This list of the tallest buildings and structures in Newcastle upon Tyne ranks skyscrapers and structures in Newcastle upon Tyne, England, UK, by height and doesn't include structures in neighbouring Gateshead. Only structures taller than 45 m are listed below. Unlike other cities in the UK of its size, Newcastle upon Tyne doesn't have a particularly large number of highrise buildings and structures; the majority are residential tower blocks built in the mid-20th century.
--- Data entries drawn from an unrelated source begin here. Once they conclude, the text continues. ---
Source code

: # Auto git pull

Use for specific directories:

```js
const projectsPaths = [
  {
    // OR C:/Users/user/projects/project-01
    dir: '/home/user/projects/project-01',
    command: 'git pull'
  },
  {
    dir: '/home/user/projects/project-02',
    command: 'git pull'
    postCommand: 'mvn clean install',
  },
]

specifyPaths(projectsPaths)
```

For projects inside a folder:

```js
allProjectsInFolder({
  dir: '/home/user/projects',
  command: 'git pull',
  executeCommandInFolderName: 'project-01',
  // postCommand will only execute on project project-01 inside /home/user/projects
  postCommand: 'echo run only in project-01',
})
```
St Nicholas' Cathedral, which was completed in 1448, held the title of the tallest building in Newcastle for 396 years until 1844, when St Mary's Cathedral succeeded it by a matter of metres. St Mary's Cathedral also held the title of the city's tallest building for 122 years. In 1966 the first modern building to exceed the height of Newcastle's two cathedrals became the tallest building in the city. Despite this, Shieldfield House held the title for only a two-year period when construction of the 28-storey Vale House was completed in 1968. Newcastle City Council granted planning permission in 2017 for an 82 m residential block to be called Hadrian's Tower on Rutherford Street in Newcastle city centre, which became the new tallest on its completion in 2020.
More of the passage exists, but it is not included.